A scholar investigating and piecing together events of long ago has been a theme of works as disparate as Arcadia and "Citizen Kane." Now the idea can be found in a one-man show, penned by Glen Berger and starring Brian T. Finney, arriving at Off-Broadway's Soho Playhouse in mid-October.

Up to the last minute, the show was to have begun previews Sept. 18 and open Sept. 30 (the Sept. 11 terrorist attack on NYC's World Trade Center had not altered the production's playing schedule). But word now comes from the Shirley Herz press office that because the theatre was located in "the frozen zone" in the vicinity of Ground Zero, the stage was inaccessible to the actors and crew, and performances needed to be delayed.

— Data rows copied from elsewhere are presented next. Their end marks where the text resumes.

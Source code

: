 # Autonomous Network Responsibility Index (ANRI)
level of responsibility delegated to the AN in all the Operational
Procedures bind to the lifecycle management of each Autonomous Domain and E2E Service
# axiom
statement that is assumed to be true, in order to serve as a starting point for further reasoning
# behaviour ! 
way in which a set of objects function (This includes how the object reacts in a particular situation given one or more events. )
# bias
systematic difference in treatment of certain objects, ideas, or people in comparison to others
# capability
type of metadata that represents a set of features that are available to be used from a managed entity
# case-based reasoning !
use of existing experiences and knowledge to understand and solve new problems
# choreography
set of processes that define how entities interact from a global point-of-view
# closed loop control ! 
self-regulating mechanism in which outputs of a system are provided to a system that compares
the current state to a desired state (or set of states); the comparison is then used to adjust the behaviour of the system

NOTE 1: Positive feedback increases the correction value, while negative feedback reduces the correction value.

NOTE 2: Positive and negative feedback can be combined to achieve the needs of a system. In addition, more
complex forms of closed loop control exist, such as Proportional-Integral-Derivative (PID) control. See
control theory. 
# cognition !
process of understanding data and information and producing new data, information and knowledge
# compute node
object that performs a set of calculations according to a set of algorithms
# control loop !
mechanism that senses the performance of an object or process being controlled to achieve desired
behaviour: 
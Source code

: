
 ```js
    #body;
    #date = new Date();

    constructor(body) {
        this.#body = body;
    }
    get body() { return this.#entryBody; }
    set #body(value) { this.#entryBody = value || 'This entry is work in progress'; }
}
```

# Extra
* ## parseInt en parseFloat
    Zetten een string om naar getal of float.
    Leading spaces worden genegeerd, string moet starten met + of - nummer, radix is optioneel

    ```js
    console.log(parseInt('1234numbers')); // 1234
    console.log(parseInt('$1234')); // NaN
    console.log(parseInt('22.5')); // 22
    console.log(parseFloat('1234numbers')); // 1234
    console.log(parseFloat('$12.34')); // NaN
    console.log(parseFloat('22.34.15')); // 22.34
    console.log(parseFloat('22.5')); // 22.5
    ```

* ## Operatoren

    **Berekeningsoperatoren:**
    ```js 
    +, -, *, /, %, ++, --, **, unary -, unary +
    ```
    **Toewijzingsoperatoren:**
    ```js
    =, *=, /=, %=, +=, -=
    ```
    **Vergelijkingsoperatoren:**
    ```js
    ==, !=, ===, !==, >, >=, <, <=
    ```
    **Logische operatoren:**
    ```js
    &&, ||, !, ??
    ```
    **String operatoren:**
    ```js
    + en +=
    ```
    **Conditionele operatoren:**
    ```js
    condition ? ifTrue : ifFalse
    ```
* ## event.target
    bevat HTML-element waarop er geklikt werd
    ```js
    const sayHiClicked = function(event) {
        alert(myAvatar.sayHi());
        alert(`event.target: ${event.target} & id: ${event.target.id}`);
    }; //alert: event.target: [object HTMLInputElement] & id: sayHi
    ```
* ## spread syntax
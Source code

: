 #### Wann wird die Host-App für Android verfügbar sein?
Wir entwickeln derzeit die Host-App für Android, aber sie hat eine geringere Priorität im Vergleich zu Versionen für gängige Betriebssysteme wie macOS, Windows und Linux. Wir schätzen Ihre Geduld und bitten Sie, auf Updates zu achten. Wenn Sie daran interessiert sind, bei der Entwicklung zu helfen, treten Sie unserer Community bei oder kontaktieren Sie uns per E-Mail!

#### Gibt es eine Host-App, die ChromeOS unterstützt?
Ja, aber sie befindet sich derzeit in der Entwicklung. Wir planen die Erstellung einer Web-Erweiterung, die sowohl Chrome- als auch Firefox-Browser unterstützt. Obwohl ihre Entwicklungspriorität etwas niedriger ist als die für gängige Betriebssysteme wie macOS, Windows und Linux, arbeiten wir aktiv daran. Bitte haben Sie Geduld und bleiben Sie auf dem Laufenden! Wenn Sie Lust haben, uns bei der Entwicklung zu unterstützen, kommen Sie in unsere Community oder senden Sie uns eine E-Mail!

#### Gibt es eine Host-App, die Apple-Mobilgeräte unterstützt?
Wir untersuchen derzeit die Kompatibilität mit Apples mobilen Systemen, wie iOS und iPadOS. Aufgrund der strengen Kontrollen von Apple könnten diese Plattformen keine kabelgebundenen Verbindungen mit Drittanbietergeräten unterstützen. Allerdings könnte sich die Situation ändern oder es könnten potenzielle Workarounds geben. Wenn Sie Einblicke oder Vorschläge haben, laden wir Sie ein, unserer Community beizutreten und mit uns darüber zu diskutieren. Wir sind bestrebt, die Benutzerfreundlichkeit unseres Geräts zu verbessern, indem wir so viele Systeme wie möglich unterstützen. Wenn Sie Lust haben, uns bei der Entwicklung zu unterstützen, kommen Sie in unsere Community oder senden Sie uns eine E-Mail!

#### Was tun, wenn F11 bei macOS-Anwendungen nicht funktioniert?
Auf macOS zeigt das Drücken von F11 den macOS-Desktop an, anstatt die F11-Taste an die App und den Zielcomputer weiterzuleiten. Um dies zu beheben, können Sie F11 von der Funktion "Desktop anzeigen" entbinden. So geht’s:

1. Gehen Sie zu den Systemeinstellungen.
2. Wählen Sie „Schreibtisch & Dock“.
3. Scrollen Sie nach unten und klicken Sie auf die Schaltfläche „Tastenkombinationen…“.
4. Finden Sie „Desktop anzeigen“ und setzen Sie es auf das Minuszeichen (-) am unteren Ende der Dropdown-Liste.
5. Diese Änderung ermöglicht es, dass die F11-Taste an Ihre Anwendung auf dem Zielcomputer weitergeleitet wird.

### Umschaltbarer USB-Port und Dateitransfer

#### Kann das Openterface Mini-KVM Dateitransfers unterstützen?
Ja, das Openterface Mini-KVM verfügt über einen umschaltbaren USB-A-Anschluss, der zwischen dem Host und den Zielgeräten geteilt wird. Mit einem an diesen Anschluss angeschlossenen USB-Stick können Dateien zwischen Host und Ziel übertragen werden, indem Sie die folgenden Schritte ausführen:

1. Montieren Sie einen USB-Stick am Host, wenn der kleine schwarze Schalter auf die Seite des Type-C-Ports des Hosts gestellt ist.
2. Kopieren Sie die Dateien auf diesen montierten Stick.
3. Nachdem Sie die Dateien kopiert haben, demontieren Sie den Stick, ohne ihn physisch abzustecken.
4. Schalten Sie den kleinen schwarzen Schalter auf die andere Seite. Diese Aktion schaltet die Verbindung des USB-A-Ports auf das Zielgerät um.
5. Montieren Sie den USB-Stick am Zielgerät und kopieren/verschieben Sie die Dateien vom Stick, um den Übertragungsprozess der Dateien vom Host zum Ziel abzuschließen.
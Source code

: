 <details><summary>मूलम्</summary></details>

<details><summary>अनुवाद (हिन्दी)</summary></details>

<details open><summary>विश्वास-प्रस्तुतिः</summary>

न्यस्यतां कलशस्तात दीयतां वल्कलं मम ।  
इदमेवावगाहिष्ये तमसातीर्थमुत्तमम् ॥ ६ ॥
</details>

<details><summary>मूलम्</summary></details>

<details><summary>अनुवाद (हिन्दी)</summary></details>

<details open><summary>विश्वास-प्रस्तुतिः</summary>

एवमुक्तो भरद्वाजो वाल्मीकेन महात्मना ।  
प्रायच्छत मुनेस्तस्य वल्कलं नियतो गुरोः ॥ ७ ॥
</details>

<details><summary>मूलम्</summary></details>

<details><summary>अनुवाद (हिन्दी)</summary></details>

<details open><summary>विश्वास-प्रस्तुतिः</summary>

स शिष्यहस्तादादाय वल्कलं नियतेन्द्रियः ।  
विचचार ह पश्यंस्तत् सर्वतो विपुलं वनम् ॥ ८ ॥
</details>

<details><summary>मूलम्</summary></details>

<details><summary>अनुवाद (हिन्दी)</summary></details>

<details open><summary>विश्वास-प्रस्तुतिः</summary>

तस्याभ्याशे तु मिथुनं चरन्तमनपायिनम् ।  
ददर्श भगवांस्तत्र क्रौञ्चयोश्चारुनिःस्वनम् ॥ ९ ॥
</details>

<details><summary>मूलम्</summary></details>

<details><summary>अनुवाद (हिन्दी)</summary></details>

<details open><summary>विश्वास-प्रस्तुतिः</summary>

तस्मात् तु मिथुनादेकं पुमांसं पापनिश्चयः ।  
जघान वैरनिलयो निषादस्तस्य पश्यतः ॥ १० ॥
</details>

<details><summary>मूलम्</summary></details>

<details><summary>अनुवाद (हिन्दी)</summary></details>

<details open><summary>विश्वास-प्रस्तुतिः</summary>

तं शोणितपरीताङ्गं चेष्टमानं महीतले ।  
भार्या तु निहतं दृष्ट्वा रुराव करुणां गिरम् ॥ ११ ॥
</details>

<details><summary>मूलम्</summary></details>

Underneath the Lintel, directed by Randy White, tells of a librarian who notices that a book left in the return slot is 123 years overdue. That the book would have racked up (according PBOL's calculations, made at 10 cents a day for roughly 365 days per year for 123 years) approximately $4,489.50 in late fees is of less interest to the protagonist than the story behind its disappearance.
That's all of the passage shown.